## RSS

You can find RSS feeds on many different sites. [Library of Congress](https://www.loc.gov/rss/) has a lot. Most blogs and news web sites have them, for example [Tech Crunch](https://techcrunch.com/rssfeeds/), [New York Times](http://www.nytimes.com/services/xml/rss/index.html), and [NPR](https://help.npr.org/customer/portal/articles/2094175-where-can-i-find-npr-rss-feeds-). The [DC Public Library](http://www.dclibrary.org/) even gives you an RSS feed of your [catalog searches](https://catalog.dclibrary.org/client/rss/hitlist/dcpl/qu=python). iTunes delivers podcasts by [aggregating RSS feeds](http://itunespartner.apple.com/en/podcasts/faq) from content creators. 

Today we are going to take a look at the [Netflix Top 100 DVDs](https://dvd.netflix.com/RSSFeeds). We will use the Python package [FeedParser](https://pypi.python.org/pypi/feedparser) to work with the RSS feed. FeedParser will allow us to deconstruct the data in the feed.

In [1]:
import feedparser
import pandas as pd

In [2]:
RSS_URL = "https://usa.newonnetflix.info/feed"

In [3]:
feed = feedparser.parse(RSS_URL)

In [4]:
type(feed)

feedparser.util.FeedParserDict

"parse" is the primary function in FeedParser. The returned object is dictionary like and can be handled similarly to a dictionary. For example, we can look at the keys it contains and what type of items those keys are.

In [5]:
feed.keys()

dict_keys(['bozo', 'entries', 'feed', 'headers', 'updated', 'updated_parsed', 'href', 'status', 'encoding', 'version', 'namespaces'])

In [6]:
type(feed.bozo)

bool

In [7]:
type(feed.feed)

feedparser.util.FeedParserDict

We will look at some, but not all, of the data stored in the feed. For more information about the keys, see the [documentation](http://pythonhosted.org/feedparser/).

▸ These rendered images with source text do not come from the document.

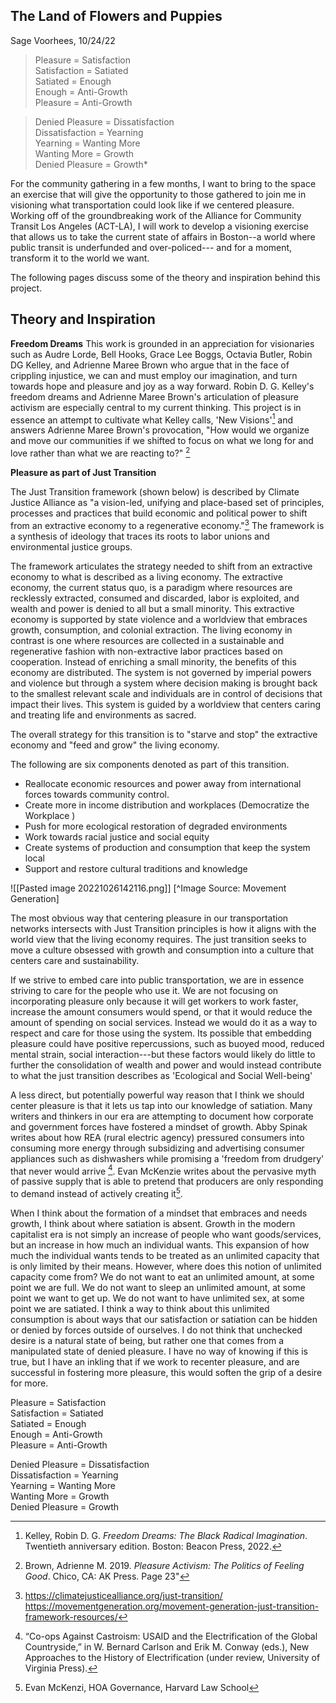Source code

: 

## The Land of Flowers and Puppies
Sage Voorhees, 10/24/22

> Pleasure = Satisfaction    
Satisfaction = Satiated  
Satiated = Enough  
Enough = Anti-Growth  
Pleasure = Anti-Growth  

> Denied Pleasure = Dissatisfaction  
Dissatisfaction = Yearning  
Yearning = Wanting More  
Wanting More = Growth  
Denied Pleasure = Growth*
 
For the community gathering in a few months, I want to bring to the space an exercise that will give the opportunity to those gathered to join me in visioning what transportation could look like if we centered pleasure. Working off of the groundbreaking work of the Alliance for Community Transit Los Angeles (ACT-LA), I will work to develop a visioning exercise that allows us to take the current state of affairs in Boston--a world where public transit is underfunded and over-policed--- and for a moment, transform it to the world we want. 

The following pages discuss some of the theory and inspiration behind this project.

## Theory and Inspiration

**Freedom Dreams**
This work is grounded in an appreciation for visionaries such as Audre Lorde, Bell Hooks, Grace Lee Boggs, Octavia Butler, Robin DG Kelley, and Adrienne Maree Brown who argue that in the face of crippling injustice, we can and must employ our imagination, and turn towards hope and pleasure and joy as a way forward.   Robin D. G. Kelley's freedom dreams and Adrienne Maree Brown's articulation of pleasure activism are especially central to my current thinking. This project is in essence an attempt to cultivate what Kelley calls, 'New Visions'[^1] and answers Adrienne Maree Brown's provocation, "How would we organize and move our communities if we shifted to focus on what we long for and love rather than what we are reacting to?" [^2]


**Pleasure as part of Just Transition** 


The Just Transition framework (shown below) is described by Climate Justice Alliance as "a vision-led, unifying and place-based set of principles, processes and practices that build economic and political power to shift from an extractive economy to a regenerative economy."[^3] The framework is a synthesis of ideology that traces its roots to labor unions and environmental justice groups. 

The framework articulates the strategy needed to shift from an extractive economy to what is described as a living economy. The extractive economy, the current status quo, is a paradigm where resources are recklessly extracted, consumed and discarded, labor is exploited, and wealth and power is denied to all but a small minority. This extractive economy is supported by state violence and a worldview that embraces growth, consumption, and colonial extraction.  The living economy in contrast is one where resources are collected in a sustainable and regenerative fashion with non-extractive labor practices based on cooperation. Instead of enriching a small minority, the benefits of this economy are distributed. The system is not governed by imperial powers and violence but through a system where decision making is brought back to the smallest relevant scale and individuals are in control of decisions that impact their lives. This system is guided by a worldview that centers caring and treating life and environments as sacred. 

The overall strategy for this transition is to "starve and stop" the extractive economy and "feed and grow" the living economy. 

The following are six components denoted as part of this transition. 
* Reallocate economic resources and power away from international forces towards community control. 
* Create more in income distribution and workplaces (Democratize the Workplace )
* Push for more ecological restoration of degraded environments
* Work towards racial justice and social equity
* Create systems of production and consumption that keep the system local
* Support and restore cultural traditions and knowledge


![[Pasted image 20221026142116.png]]
[^Image Source: Movement Generation]


The most obvious way that centering pleasure in our transportation networks intersects with Just Transition principles is how it aligns with the world view that the living economy requires. The just transition seeks to move a culture obsessed with growth and consumption into a culture that centers care and sustainability. 

If we strive to embed care into public transportation, we are in essence striving to care for the people who use it. We are not focusing on incorporating pleasure only because it will get workers to work faster, increase the amount consumers would spend, or that it would reduce the amount of spending on social services. Instead we would do it as a way to respect and care for those using the system. Its possible that embedding pleasure could have positive repercussions, such as buoyed mood, reduced mental strain, social interaction---but these factors would likely do little to further the consolidation of wealth and power and would instead contribute to what the just transition describes as 'Ecological and Social Well-being' 

A less direct, but potentially powerful way reason that I think we should center pleasure is that it lets us tap into our knowledge of satiation. Many writers and thinkers in our era are attempting to document how corporate and government forces have fostered a mindset of growth. Abby Spinak writes about how REA (rural electric agency) pressured consumers into consuming more energy through subsidizing and advertising consumer appliances such as dishwashers while promising a 'freedom from drudgery' that never would arrive [^4]. Evan McKenzie writes about the pervasive myth of passive supply that is able to pretend that producers are only responding to demand instead of actively creating it[^5].  

When I think about the formation of a mindset that embraces and needs growth, I think about where satiation is absent. Growth in the modern capitalist era is not simply an increase of people who want goods/services, but an increase in how much an individual wants. This expansion of how much the individual wants tends to be treated as an unlimited capacity that is only limited by their means. However, where does this notion of unlimited capacity come from? We do not want to eat an unlimited amount, at some point we are full. We do not want to sleep an unlimited amount, at some point we want to get up. We do not want to have unlimited sex, at some point we are satiated. I think a way to think about this unlimited consumption is about ways that our satisfaction or satiation can be hidden or denied by forces outside of ourselves. 
I do not think that unchecked desire is a natural state of being, but rather one that comes from a manipulated state of denied pleasure. I have no way of knowing if this is true, but I have an inkling that if we work to recenter pleasure, and are successful in fostering more pleasure, this would soften the grip of a desire for more. 

Pleasure = Satisfaction    
Satisfaction = Satiated  
Satiated = Enough  
Enough = Anti-Growth  
Pleasure = Anti-Growth  

Denied Pleasure = Dissatisfaction  
Dissatisfaction = Yearning  
Yearning = Wanting More  
Wanting More = Growth  
Denied Pleasure = Growth


[^1]: Kelley, Robin D. G. _Freedom Dreams: The Black Radical Imagination_. Twentieth anniversary edition. Boston: Beacon Press, 2022.
[^2]: Brown, Adrienne M. 2019. _Pleasure Activism: The Politics of Feeling Good_. Chico, CA: AK Press. Page 23"
[^3]: https://climatejusticealliance.org/just-transition/  
https://movementgeneration.org/movement-generation-just-transition-framework-resources/
[^4]:“Co-ops Against Castroism: USAID and the Electrification of the Global Countryside,” in W. Bernard Carlson and Erik M. Conway (eds.), New  Approaches to the History of Electrification (under review, University of  Virginia Press).
[^5]: Evan McKenzi, HOA Governance, Harvard Law School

We can use the version to check which type of feed we have.

In [8]:
feed.version

'rss20'

Bozo is an interesing key to know about if you are going to parse a RSS feed in code. FeedParser sets the bozo bit when it detects a feed is not well-formed. (FeedParser will still parse the feed if it is not well-formed.) You can use the bozo bit to create error handling or just print a simple warning.

In [9]:
if feed.bozo == 0:
    print("Well done, you have a well-formed feed!")
else:
    print("Potential trouble ahead.")

Well done, you have a well-formed feed!


We can look at some of the feed elements through the feed attribute.

In [10]:
feed.feed.keys()

dict_keys(['webfeeds_analytics', 'title', 'title_detail', 'links', 'link', 'subtitle', 'subtitle_detail', 'language', 'published', 'published_parsed', 'updated', 'updated_parsed', 'authors', 'author', 'author_detail', 'publisher', 'publisher_detail'])

In [11]:
print(feed.feed.title)
print(feed.feed.link)
print(feed.feed.description)

New On Netflix USA
https://usa.newonnetflix.info
RSS feed for new additions over the last 5 days to Netflix USA (100% unofficial!). A project by MaFt.co.uk


The [reference section](http://pythonhosted.org/feedparser/reference.html) of the feedparser documenation shows us all the inforamtion thatcan be in a feed. [Annotated Examples](http://pythonhosted.org/feedparser/annotated-examples.html) are also provided. But note the caution provided-

"Caution: Even though many of these elements are required according to the specification, real-world feeds may be missing any element. If an element is not present in the feed, it will not be present in the parsed results. You should not rely on any particular element being present."

For example, our feed is RSS 2.0. One of the elements available in this version is the published date.

In [17]:
feed.feed.published

'Wed, 18 Aug 2021 01:07:08 -0400'

We can see from our error, our feed is not using 'published'.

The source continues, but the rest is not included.